**The problem**
Each line of the records below that contains "http" needs to be copied.

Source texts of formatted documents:
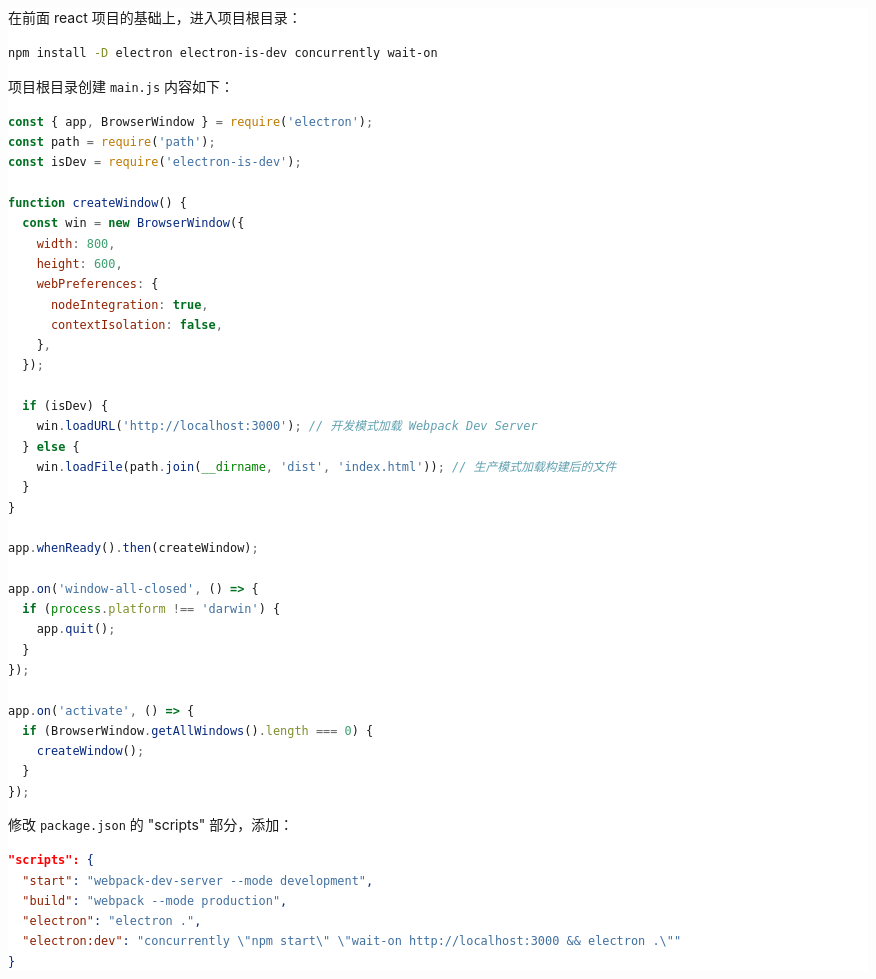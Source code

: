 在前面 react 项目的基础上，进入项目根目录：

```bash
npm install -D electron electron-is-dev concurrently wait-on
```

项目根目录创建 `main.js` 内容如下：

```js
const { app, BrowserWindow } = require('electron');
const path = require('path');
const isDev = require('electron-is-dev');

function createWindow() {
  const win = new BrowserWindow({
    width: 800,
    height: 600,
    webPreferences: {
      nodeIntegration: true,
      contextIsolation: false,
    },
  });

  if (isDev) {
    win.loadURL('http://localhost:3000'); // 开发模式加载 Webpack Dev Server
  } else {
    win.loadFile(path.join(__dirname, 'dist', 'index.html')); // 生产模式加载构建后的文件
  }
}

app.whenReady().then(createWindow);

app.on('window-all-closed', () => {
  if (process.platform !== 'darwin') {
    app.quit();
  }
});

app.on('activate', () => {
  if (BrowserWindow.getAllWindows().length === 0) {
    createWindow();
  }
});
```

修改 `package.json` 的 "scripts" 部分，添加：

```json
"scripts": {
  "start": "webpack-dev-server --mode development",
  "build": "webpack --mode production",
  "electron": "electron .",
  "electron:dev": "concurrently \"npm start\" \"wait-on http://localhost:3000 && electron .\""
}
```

**Answer for this exercise**
    win.loadURL('http://localhost:3000'); // 开发模式加载 Webpack Dev Server
  "electron:dev": "concurrently \"npm start\" \"wait-on http://localhost:3000 && electron .\""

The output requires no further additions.